18 Future Projects

Here are some ideas for improving GNU diff and patch. The GNU project has identified some improvements as potential programming projects for volunteers. You can also help by reporting any bugs that you find.

If you are a programmer and would like to contribute something to the GNU project, please consider volunteering for one of these projects. If you are seriously contemplating work, please write to to coordinate with other volunteers.


18.1 Suggested Projects for Improving GNU diff and patch

One should be able to use GNU diff to generate a patch from any pair of directory trees, and given the patch and a copy of one such tree, use patch to generate a faithful copy of the other. Unfortunately, some changes to directory trees cannot be expressed using current patch formats; also, patch does not handle some of the existing formats. These shortcomings motivate the following suggested projects.


18.1.1 Handling Multi-byte and Varying-Width Characters

diff, diff3 and sdiff treat each line of input as a string of characters and encoding errors, where an encoding error is an input byte that is not part of any character. Single-byte and multi-byte characters are supported, along with common character encoding systems like UTF-8. The operating system’s locale specifies the character encoding, and can be specified with the LC_ALL environment variable. You can find which locales are supported on your system by running the shell command ‘locale -a’.

When counting columns for options like --expand-tabs (-t), diff consults the locale for the column width of each character, and assumes that each encoding error occupies a single column.

When ignoring case for --ignore-case (-i), diff downcases each character before comparing it, regardless of whether it is multi-byte. See Suppressing Case Differences.


18.1.2 Handling Changes to the Directory Structure

diff and patch do not handle some changes to directory structure. For example, suppose one directory tree contains a directory named ‘D’ with some subsidiary files, and another contains a file with the same name ‘D’. ‘diff -r’ does not output enough information for patch to transform the directory subtree into the file.

There should be a way to specify that a file has been removed without having to include its entire contents in the patch file. There should also be a way to tell patch that a file was renamed, even if there is no way for diff to generate such information. There should be a way to tell patch that a file’s timestamp has changed, even if its contents have not changed.

These problems can be fixed by extending the diff output format to represent changes in directory structure, and extending patch to understand these extensions.

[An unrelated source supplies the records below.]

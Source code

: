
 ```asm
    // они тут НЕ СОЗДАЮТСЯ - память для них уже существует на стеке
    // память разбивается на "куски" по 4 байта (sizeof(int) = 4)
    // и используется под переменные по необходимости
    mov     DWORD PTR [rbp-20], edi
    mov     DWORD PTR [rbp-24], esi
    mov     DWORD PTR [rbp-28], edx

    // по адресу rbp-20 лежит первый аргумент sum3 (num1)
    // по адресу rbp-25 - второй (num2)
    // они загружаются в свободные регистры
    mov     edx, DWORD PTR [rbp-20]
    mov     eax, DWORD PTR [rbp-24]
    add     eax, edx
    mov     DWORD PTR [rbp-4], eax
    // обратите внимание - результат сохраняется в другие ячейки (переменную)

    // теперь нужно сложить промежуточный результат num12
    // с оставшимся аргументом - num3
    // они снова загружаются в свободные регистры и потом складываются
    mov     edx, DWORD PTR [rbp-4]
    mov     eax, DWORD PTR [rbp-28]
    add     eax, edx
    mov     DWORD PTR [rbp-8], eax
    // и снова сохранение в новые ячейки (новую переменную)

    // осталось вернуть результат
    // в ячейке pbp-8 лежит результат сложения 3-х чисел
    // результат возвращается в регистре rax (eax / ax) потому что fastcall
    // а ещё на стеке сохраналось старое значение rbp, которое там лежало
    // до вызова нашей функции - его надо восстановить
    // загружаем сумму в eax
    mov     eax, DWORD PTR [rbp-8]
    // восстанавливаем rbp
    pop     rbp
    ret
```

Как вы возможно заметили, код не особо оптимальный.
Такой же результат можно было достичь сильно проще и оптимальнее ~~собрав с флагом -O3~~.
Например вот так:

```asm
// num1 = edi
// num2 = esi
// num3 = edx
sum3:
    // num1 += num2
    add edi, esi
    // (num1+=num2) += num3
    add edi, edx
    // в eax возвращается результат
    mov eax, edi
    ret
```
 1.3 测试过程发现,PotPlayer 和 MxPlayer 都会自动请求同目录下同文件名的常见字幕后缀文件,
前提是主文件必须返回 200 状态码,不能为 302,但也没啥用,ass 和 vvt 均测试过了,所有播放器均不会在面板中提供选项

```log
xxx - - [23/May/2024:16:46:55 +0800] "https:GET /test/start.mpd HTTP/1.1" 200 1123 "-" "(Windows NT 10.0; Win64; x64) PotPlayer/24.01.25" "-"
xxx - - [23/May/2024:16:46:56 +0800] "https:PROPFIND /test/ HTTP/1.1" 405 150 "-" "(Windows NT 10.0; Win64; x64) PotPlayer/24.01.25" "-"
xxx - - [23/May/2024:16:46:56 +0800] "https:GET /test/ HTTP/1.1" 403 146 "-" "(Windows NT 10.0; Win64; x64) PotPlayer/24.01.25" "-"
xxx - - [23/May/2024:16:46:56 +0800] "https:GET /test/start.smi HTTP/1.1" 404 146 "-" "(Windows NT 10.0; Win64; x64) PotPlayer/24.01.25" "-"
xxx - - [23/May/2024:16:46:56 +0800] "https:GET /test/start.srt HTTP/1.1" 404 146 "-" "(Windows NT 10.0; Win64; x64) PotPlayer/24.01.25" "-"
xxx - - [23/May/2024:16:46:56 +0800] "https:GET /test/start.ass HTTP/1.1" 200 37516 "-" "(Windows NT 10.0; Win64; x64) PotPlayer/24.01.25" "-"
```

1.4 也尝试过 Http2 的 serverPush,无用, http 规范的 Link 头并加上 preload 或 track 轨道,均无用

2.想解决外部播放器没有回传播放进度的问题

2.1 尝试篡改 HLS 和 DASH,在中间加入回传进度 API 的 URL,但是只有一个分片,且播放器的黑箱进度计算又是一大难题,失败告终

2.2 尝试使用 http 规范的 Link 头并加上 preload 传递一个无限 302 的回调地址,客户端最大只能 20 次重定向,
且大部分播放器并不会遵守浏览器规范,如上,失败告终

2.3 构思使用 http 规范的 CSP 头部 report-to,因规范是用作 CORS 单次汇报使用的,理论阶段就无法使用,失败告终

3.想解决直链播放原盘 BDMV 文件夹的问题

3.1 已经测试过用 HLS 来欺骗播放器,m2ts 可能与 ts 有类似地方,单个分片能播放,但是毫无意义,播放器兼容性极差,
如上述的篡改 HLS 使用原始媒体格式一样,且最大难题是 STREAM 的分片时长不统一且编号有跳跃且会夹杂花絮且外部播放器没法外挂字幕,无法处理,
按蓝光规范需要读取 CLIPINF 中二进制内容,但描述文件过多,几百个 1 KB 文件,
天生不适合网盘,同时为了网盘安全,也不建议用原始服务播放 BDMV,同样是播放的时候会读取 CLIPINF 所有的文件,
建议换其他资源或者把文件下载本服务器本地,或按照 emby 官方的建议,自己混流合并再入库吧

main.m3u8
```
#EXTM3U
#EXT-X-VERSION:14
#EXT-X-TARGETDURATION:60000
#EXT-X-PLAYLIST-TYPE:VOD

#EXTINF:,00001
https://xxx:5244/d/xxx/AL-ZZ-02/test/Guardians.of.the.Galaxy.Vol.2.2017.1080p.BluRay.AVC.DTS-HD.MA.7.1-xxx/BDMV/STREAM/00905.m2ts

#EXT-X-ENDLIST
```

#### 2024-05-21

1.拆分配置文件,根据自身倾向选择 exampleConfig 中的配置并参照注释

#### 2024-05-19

18.1.3 Files that are Neither Directories Nor Regular Files

Some files are neither directories nor regular files: they are unusual files like symbolic links, device special files, named pipes, and sockets. Currently, diff treats symbolic links as if they were the pointed-to files, except that a recursive diff reports an error if it detects infinite loops of symbolic links (e.g., symbolic links to ..). diff treats other special files like regular files if they are specified at the top level, but simply reports their presence when comparing directories. This means that patch cannot represent changes to such files. For example, if you change which file a symbolic link points to, diff outputs the difference between the two files, instead of the change to the symbolic link.

diff should optionally report changes to special files specially, and patch should be extended to understand these extensions.


18.1.4 File Names that Contain Unusual Characters

Since diffutils-3.3, file names have been encoded to eliminate the ambiguity of unusual characters like newline and TAB. However, since any file name containing a newline may easily cause trouble, in so many contexts (not just diff and patch), a future version of diff may well reject attempts to operate on such names.


18.1.5 Outputting Diffs in Timestamp Order

Applying patch to a multiple-file diff can result in files whose timestamps are out of order. GNU patch has options to restore the timestamps of the updated files (see Updating Timestamps on Patched Files), but sometimes it is useful to generate a patch that works even if the recipient does not have GNU patch, or does not use these options. One way to do this would be to implement a diff option to output diffs in timestamp order.


18.1.6 Ignoring Certain Changes

It would be nice to have a feature for specifying two strings, one in from-file and one in to-file, which should be considered to match. Thus, if the two strings are ‘foo’ and ‘bar’, then if two lines differ only in that ‘foo’ in file 1 corresponds to ‘bar’ in file 2, the lines are treated as identical.

It is not clear how general this feature can or should be, or what syntax should be used for it.

A partial substitute is to filter one or both files before comparing, e.g.:

sed 's/foo/bar/g' file1 | diff - file2

However, this outputs the filtered text, not the original.


18.1.7 Improving Performance

When comparing two large directory structures, one of which was originally copied from the other with timestamps preserved (e.g., with ‘cp -pR’), it would greatly improve performance if an option told diff to assume that two files with the same size and timestamps have the same content. See diff Performance Tradeoffs.


18.2 Reporting Bugs

If you think you have found a bug in GNU cmp, diff, diff3, or sdiff, please report it by electronic mail to the GNU utilities bug report mailing list . Please send bug reports for GNU patch to . Send as precise a description of the problem as you can, including the output of the --version option and sample input files that produce the bug, if applicable. If you have a nontrivial fix for the bug, please send it as well. If you have a patch, please send it too. It may simplify the maintainer’s job if the patch is relative to a recent test release, which you can find in the directory ftp://alpha.gnu.org/gnu/diffutils/.